§ **Work instruction**
Keyword search on "centering": report each line of the records that contains it.

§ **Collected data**
********
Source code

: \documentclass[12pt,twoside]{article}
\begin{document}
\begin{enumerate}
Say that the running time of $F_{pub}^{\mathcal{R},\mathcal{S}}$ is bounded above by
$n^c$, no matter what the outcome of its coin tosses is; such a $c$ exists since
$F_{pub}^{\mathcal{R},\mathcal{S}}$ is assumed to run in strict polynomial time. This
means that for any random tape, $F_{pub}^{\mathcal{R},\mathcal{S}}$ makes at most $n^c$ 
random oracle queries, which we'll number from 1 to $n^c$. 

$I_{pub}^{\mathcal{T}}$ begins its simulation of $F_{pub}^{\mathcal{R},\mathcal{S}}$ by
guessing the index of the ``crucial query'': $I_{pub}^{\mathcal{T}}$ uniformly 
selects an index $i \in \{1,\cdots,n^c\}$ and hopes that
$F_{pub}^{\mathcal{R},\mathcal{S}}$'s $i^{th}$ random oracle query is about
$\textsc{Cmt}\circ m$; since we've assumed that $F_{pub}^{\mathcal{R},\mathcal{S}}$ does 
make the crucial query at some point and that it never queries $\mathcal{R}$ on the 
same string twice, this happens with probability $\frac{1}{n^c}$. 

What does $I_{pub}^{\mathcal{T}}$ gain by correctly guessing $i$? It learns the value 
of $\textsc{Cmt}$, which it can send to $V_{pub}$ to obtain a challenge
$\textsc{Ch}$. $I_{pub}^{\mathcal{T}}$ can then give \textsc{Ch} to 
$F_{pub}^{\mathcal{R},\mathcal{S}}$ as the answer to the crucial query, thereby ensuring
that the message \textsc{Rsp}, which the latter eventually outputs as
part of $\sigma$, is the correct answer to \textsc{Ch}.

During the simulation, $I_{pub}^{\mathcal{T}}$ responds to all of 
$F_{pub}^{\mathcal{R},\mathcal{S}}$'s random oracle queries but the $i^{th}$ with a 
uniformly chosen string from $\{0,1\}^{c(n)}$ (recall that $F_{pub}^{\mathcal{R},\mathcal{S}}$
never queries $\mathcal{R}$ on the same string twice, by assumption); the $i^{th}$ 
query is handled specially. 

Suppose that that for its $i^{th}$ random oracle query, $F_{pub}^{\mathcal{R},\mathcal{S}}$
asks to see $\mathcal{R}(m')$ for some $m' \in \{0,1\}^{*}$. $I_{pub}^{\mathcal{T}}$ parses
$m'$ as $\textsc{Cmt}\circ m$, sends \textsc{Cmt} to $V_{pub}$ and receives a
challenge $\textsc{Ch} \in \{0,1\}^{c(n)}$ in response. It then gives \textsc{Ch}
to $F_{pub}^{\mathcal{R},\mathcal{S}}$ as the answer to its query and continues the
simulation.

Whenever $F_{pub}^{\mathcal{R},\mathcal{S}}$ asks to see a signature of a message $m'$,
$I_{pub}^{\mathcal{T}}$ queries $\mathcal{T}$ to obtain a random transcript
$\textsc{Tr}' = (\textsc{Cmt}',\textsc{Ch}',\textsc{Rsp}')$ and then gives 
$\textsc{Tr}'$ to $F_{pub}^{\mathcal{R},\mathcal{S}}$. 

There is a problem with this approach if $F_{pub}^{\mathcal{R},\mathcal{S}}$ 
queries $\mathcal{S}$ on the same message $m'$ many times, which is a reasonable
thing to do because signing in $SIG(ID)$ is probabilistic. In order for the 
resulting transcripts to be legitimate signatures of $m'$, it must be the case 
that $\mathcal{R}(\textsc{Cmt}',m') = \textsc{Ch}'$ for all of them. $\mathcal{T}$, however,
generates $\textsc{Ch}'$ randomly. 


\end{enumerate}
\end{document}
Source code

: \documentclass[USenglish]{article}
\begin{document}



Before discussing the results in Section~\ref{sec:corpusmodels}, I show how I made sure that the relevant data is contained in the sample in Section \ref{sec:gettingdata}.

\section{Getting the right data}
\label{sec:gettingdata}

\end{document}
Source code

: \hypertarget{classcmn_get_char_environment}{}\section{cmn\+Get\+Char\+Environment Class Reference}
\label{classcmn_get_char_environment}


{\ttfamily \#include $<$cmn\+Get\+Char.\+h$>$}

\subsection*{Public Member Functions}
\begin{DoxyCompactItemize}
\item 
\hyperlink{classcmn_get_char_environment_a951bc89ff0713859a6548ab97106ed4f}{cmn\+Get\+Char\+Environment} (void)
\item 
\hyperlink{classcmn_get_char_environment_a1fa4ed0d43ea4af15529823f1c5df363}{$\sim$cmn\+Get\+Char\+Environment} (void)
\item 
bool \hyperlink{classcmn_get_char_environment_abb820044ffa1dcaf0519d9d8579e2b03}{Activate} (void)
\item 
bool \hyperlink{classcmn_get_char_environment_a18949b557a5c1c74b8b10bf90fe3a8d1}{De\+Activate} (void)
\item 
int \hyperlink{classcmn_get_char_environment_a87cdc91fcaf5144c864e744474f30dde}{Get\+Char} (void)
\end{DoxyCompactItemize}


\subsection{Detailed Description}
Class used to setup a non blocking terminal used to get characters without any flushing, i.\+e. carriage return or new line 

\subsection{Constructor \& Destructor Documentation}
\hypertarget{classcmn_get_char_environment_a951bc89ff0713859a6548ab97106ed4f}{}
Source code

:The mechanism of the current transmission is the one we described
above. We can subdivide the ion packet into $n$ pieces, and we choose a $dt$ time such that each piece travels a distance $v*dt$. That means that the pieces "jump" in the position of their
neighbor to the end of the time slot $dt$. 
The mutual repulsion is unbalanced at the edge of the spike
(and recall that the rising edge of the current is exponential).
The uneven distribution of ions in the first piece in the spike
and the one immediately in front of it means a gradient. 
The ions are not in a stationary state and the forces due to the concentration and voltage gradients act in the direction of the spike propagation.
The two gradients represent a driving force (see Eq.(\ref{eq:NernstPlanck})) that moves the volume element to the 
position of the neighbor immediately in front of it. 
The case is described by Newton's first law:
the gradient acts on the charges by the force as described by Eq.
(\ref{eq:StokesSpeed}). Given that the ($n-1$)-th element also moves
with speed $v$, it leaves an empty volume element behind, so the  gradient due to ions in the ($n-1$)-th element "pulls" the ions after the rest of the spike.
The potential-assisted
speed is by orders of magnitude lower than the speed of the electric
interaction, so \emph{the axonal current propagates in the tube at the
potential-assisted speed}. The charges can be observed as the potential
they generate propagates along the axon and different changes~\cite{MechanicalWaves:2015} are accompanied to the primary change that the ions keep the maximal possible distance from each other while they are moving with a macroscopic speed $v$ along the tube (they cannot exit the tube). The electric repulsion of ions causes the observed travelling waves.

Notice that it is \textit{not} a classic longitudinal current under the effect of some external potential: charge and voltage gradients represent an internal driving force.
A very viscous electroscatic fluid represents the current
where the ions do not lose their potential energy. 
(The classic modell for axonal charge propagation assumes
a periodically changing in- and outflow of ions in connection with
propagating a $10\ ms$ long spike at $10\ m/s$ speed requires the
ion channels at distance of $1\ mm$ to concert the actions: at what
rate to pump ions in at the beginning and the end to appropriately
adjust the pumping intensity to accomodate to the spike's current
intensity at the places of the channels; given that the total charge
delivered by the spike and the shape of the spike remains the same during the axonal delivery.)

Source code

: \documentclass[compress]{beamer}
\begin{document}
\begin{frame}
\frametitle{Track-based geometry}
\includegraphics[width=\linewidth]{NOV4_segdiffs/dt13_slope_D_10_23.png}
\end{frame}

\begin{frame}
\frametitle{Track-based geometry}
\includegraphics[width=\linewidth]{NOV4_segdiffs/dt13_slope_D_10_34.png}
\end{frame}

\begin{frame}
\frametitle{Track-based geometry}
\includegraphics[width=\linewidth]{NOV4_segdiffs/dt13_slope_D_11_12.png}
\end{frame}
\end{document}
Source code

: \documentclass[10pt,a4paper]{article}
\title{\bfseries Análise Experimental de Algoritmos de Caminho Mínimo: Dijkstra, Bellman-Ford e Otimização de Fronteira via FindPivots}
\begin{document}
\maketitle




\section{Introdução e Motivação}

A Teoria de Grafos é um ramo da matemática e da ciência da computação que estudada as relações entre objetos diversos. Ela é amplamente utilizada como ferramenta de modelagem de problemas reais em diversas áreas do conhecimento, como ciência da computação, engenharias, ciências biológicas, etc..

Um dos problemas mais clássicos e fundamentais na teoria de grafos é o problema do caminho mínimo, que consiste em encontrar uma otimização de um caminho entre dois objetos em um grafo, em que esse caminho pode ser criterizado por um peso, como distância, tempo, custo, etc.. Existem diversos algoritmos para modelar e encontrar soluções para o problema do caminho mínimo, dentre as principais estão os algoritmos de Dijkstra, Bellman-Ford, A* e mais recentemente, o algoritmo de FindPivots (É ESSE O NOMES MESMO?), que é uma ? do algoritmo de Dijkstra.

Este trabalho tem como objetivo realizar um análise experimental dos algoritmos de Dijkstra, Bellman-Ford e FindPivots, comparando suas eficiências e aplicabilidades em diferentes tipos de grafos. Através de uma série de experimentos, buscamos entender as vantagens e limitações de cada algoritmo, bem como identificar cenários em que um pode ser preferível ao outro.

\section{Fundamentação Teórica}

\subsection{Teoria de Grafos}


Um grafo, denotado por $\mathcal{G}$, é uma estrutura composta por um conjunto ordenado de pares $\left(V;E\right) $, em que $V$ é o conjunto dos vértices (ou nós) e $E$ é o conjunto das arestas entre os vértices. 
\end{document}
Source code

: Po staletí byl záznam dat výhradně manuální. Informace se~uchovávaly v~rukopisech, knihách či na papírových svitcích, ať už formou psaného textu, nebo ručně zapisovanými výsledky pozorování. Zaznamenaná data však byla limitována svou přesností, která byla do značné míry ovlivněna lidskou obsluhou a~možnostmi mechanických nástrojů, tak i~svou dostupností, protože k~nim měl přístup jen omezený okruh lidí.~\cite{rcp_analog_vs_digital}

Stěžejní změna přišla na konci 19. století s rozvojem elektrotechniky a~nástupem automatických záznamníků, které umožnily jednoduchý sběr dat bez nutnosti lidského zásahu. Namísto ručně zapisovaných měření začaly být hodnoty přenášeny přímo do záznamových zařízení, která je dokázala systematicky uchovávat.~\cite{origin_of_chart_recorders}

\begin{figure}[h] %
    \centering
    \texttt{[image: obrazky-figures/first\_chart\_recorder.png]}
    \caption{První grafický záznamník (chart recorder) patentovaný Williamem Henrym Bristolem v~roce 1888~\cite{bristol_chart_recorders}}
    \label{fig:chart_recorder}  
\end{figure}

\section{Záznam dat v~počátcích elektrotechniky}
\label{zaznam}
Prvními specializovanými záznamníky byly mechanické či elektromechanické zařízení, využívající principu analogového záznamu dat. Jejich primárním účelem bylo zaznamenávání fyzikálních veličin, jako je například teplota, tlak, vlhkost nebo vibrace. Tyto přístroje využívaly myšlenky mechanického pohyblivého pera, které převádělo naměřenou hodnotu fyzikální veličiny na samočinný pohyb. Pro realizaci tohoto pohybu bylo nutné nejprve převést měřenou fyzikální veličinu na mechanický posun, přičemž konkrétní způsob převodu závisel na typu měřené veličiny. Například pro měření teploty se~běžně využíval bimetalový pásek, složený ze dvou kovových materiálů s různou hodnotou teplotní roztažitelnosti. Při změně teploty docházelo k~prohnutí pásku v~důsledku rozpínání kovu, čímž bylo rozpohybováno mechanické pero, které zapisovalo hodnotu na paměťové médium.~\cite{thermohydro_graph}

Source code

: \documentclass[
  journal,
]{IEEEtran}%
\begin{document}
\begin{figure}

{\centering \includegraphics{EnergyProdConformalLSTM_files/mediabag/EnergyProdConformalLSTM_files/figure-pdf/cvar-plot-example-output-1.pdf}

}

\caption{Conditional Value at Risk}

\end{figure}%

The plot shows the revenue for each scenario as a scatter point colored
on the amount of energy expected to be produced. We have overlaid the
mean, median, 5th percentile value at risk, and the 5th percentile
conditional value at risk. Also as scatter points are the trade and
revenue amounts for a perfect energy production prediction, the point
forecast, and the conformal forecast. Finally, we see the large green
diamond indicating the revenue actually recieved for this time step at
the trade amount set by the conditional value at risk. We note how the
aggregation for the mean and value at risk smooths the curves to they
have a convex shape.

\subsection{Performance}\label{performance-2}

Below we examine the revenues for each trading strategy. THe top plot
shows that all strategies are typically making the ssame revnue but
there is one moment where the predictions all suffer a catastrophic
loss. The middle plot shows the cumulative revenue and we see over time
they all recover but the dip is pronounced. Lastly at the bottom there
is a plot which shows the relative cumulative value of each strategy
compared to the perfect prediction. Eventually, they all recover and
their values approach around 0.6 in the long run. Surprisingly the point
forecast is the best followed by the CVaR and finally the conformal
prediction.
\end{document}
********
§ **Written solution**
    \centering
{\centering \includegraphics{EnergyProdConformalLSTM_files/mediabag/EnergyProdConformalLSTM_files/figure-pdf/cvar-plot-example-output-1.pdf}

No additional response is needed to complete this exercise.